In any case, I'm wondering what the level of destruction for offline versus online will be. If the buildings aren't able to be destroyed it'll be a headscratcher when Frostbite has been doing it since last generation and it's offline/singleplayer can still destroy buildings and chunks of walls.
 

mocoworm

Member
Edit: if they said upfront the server scaling up doing calculations and leaving out xbox becomes 20x more powerful speak from presentations and interviews would stop console warriors from trying to use that as something to knock the game of the tech involved.

You should be a headline writer ... that is one snappy title ;)
 

Raide

Member
So would theoretically, a game like No Mans Sky benefit a lot from the cloud since its basically all about the algorithms and stuff generating everything procedurally? Would the cloud help with the "pop in" going on in that game?

I am not sure how the game works now but potentially you could have a system where planets are made on the fly as you travel around and a server appears to populate and control it.

It could almost be Crackdown in space if you could deal with servers spinning up to deal with planets as you find them.
 

RiccochetJ

Gold Member
I am worried how well launch night/first couple days goes. Really hope it doesn't crash but I'm expecting it to.
Hehe, me too! They're doing an open beta for this correct?

Well, I think they said built for 4 players but I am sure they can split 1 servers into loads of players and then spin the VM's up as needed. Might be crazy if it sells massively. :D
Yep! The crazy part during the demo was that he indicated that they've had up to 15 vm servers helping with the load and that was for a single instance. I'm sure they're going to try and get that down, but it could get absolutely nuts!
 

D4Danger

Unconfirmed Member
Alright. I think I need to learn about how it all works.. I don't get it. Either way, I'm excited about it.

It's basically just sending loads of data about where every piece of geometry should be (over simplifying I bet but you get the idea). Normally those calculations would be done on the cpu in your xbox but instead they're taking the input data you would normally process, uploading it to their servers which has a simulation of the game running, doing the calculations there (like what happens if this rock hits that floor) and sending back the result. What happens to it after you've sent it is up to them, they can throw as much power at it as possible but all you'll ever get back is a tiny amount of data that tells things where they should be. It's the same way multiplayer games work now really but Microsoft have so much computational power available to them instead of just updating where 12 players are in a world they can work out where thousands of pieces of geometry are and how they collide (stuff that can scale way beyond what a single console can do)
 
Hehe, me too! They're doing an open beta for this correct?

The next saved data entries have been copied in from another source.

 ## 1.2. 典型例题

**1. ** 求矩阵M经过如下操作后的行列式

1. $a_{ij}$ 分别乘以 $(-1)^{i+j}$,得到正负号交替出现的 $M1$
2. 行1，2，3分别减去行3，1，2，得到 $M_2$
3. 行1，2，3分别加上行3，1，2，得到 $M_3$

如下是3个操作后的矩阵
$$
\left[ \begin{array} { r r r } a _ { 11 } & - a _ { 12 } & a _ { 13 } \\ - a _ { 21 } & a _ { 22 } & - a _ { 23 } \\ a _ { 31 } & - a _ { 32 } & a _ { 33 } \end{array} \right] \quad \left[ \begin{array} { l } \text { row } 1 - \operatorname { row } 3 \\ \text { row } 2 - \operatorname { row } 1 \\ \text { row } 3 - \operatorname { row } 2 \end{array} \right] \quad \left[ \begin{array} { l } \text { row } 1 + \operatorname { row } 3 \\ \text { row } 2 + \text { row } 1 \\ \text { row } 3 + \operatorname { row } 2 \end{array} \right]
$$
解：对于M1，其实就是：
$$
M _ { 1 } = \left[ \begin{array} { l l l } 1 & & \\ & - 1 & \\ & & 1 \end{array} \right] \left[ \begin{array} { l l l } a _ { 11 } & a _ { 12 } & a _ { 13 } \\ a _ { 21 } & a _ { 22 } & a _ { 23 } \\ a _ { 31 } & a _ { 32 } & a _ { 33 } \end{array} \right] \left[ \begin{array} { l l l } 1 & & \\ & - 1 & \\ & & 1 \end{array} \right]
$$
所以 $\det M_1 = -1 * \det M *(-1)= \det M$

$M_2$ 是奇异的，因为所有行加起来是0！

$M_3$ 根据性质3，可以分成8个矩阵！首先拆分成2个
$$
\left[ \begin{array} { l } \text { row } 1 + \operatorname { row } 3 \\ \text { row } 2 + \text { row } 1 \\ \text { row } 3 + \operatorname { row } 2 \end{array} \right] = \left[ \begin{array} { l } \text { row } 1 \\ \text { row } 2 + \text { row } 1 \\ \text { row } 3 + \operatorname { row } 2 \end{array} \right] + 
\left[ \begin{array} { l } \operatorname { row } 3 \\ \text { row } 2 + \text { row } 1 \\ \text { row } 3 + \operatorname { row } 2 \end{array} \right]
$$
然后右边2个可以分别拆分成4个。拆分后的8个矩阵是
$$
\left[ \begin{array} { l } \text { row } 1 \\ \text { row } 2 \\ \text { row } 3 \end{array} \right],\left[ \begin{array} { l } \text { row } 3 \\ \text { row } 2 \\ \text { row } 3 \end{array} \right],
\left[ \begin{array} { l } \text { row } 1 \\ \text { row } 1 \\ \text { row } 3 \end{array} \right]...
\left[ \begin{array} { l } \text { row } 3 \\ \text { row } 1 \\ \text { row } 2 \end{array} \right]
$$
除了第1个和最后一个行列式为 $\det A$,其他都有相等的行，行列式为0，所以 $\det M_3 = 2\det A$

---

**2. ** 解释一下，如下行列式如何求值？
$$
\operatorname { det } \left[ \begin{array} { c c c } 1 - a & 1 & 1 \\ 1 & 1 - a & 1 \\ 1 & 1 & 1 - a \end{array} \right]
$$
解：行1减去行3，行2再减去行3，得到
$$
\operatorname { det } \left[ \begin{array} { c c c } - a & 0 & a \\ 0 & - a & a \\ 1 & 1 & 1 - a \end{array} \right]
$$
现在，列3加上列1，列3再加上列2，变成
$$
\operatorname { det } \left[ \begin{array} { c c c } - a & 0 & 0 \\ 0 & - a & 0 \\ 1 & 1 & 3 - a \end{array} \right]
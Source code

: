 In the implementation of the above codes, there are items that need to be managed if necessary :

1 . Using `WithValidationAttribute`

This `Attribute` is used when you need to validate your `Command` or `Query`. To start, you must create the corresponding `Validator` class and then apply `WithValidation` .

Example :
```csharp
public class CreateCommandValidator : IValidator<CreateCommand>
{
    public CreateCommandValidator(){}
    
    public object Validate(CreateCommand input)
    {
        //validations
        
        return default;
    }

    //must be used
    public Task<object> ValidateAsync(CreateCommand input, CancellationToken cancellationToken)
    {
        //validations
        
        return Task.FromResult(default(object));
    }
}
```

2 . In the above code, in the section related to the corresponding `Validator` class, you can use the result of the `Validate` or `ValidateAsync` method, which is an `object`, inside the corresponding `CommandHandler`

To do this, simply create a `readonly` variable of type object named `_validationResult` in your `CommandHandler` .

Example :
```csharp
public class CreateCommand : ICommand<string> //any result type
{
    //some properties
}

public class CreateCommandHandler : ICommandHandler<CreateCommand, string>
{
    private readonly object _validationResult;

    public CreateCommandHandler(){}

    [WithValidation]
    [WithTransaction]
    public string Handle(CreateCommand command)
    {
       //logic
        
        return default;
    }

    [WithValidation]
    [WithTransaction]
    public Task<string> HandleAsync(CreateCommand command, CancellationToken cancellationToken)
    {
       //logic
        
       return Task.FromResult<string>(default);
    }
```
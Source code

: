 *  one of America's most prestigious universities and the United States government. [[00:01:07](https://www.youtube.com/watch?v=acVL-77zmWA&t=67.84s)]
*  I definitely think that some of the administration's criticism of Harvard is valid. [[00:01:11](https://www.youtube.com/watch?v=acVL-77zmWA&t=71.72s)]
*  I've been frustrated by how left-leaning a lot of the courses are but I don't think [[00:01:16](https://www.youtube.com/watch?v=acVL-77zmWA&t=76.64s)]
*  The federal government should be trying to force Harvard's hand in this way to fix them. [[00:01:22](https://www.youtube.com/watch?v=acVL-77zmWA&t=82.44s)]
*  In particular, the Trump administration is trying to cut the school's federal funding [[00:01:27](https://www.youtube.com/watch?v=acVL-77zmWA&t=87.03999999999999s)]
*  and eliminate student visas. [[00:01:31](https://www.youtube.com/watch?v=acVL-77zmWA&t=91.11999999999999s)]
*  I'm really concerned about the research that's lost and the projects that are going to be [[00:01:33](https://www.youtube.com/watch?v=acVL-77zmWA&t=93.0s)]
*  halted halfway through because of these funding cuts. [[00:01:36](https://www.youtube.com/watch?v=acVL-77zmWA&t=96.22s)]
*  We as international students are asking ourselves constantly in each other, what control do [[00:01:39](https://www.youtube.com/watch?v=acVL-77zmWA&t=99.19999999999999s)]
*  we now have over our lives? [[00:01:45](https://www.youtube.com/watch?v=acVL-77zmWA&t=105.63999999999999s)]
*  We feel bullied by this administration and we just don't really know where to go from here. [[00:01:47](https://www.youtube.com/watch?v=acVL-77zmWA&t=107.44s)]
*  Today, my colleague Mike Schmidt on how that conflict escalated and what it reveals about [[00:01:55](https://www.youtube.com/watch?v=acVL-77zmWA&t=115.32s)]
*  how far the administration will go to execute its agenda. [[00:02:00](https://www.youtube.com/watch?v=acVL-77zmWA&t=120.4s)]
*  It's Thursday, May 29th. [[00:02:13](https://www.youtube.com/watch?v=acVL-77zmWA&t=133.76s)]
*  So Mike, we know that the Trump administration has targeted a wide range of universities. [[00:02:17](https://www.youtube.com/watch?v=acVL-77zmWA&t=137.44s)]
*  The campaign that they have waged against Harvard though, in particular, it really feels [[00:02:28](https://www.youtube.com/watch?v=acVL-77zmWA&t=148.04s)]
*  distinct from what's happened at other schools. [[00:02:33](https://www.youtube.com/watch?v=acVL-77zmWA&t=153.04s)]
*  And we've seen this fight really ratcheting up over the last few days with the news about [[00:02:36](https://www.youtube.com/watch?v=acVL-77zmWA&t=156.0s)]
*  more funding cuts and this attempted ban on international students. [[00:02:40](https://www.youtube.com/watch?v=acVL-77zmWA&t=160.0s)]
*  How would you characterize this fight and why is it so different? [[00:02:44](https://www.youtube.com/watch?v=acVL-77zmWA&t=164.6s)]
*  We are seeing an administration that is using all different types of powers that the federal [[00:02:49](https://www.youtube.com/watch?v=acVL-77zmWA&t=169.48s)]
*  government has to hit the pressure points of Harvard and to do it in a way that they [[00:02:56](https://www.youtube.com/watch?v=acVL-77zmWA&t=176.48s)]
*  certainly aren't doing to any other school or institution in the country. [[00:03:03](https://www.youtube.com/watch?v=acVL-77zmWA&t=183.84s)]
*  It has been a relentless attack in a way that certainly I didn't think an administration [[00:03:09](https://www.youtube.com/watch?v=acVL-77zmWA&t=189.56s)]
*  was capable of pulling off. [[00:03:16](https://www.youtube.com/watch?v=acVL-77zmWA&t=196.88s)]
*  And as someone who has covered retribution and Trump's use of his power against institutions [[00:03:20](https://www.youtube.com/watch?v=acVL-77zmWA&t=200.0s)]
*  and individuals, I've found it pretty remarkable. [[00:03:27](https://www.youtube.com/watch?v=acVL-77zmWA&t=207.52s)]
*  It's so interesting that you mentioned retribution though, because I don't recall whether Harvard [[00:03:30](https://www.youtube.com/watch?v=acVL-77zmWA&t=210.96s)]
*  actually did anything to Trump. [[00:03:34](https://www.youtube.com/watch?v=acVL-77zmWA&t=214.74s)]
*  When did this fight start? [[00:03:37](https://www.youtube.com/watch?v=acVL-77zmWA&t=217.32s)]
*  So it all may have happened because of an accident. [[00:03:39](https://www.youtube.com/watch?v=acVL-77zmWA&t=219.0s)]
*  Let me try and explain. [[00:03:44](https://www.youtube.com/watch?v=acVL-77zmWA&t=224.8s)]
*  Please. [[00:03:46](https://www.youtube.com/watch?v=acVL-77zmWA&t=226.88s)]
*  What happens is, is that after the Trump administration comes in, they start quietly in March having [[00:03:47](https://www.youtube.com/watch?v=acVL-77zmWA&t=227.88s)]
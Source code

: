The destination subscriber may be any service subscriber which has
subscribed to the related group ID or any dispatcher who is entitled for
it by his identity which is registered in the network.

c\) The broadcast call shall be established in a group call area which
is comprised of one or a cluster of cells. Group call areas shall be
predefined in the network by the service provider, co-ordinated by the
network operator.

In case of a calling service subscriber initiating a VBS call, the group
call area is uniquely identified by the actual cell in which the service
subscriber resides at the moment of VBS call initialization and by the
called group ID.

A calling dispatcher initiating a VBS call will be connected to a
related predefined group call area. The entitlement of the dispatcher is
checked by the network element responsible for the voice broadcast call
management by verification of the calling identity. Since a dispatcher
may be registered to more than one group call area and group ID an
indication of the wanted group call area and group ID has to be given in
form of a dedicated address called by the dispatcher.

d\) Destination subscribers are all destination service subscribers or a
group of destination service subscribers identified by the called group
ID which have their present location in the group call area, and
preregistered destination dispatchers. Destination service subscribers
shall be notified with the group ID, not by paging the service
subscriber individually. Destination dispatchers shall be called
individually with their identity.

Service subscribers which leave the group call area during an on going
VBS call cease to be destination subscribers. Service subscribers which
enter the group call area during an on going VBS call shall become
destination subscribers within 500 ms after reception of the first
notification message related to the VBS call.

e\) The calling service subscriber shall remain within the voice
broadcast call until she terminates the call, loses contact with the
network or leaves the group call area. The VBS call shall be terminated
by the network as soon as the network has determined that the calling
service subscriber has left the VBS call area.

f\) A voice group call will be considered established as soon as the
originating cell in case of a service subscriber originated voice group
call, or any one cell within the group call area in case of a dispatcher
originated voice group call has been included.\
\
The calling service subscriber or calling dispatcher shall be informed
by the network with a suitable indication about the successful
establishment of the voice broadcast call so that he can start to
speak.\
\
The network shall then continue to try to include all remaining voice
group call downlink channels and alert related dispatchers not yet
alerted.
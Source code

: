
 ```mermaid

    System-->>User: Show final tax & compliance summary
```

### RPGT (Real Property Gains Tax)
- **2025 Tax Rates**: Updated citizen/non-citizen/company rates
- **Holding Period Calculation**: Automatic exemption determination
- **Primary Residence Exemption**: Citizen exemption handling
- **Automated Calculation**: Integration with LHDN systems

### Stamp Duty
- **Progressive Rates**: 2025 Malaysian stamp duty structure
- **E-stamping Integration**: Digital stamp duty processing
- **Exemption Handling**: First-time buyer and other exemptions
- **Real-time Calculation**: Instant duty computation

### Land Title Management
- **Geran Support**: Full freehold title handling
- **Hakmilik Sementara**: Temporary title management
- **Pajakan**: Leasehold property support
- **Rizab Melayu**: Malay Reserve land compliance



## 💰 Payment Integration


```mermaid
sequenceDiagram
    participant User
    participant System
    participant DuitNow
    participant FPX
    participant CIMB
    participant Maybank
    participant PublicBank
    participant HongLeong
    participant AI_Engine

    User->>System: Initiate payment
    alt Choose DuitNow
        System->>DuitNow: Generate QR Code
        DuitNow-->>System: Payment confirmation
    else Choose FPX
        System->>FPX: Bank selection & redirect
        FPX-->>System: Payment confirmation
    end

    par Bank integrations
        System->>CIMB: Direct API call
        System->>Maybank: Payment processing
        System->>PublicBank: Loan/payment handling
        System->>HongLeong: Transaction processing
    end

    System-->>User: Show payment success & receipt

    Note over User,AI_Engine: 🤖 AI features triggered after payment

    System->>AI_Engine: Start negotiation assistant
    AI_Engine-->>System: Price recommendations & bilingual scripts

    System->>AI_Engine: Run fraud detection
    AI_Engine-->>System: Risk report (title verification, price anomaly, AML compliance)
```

Yep! The crazy part during the demo was that he indicated that they've had up to 15 vm servers helping with the load and that was for a single instance. I'm sure they're going to try and get that down, but it could get absolutely nuts!
Yeah they are but I mean still. Launches usually go poorly.
 

Raide

Member
Hehe, me too! They're doing an open beta for this correct?


Yep! The crazy part during the demo was that he indicated that they've had up to 15 vm servers helping with the load and that was for a single instance. I'm sure they're going to try and get that down, but it could get absolutely nuts!

The Beta will be a true test, since the majority of players are going to try and ruin the thing. :D
 

mocoworm

Member
I personally think the title is not really that misleading in the sense that this game will use the cloud and the whole system will be symbiotic. It is one system rather than a console/server. They need each other to function as regards the multi-player experience.

It does make the console more powerful than any other while running this game mode.
 

bishoptl

Banstick Emeritus
Not initially. But eventually..yes we will
No, we won't.

Always Online as a concept in relation to single player experiences is beyond toxic - it's radioactive.

You'll never see it applied as a console-wide "feature" again, seeing as how this generation has played out. Consumers will be on the watch for any hint of that creeping back in, and rightfully so.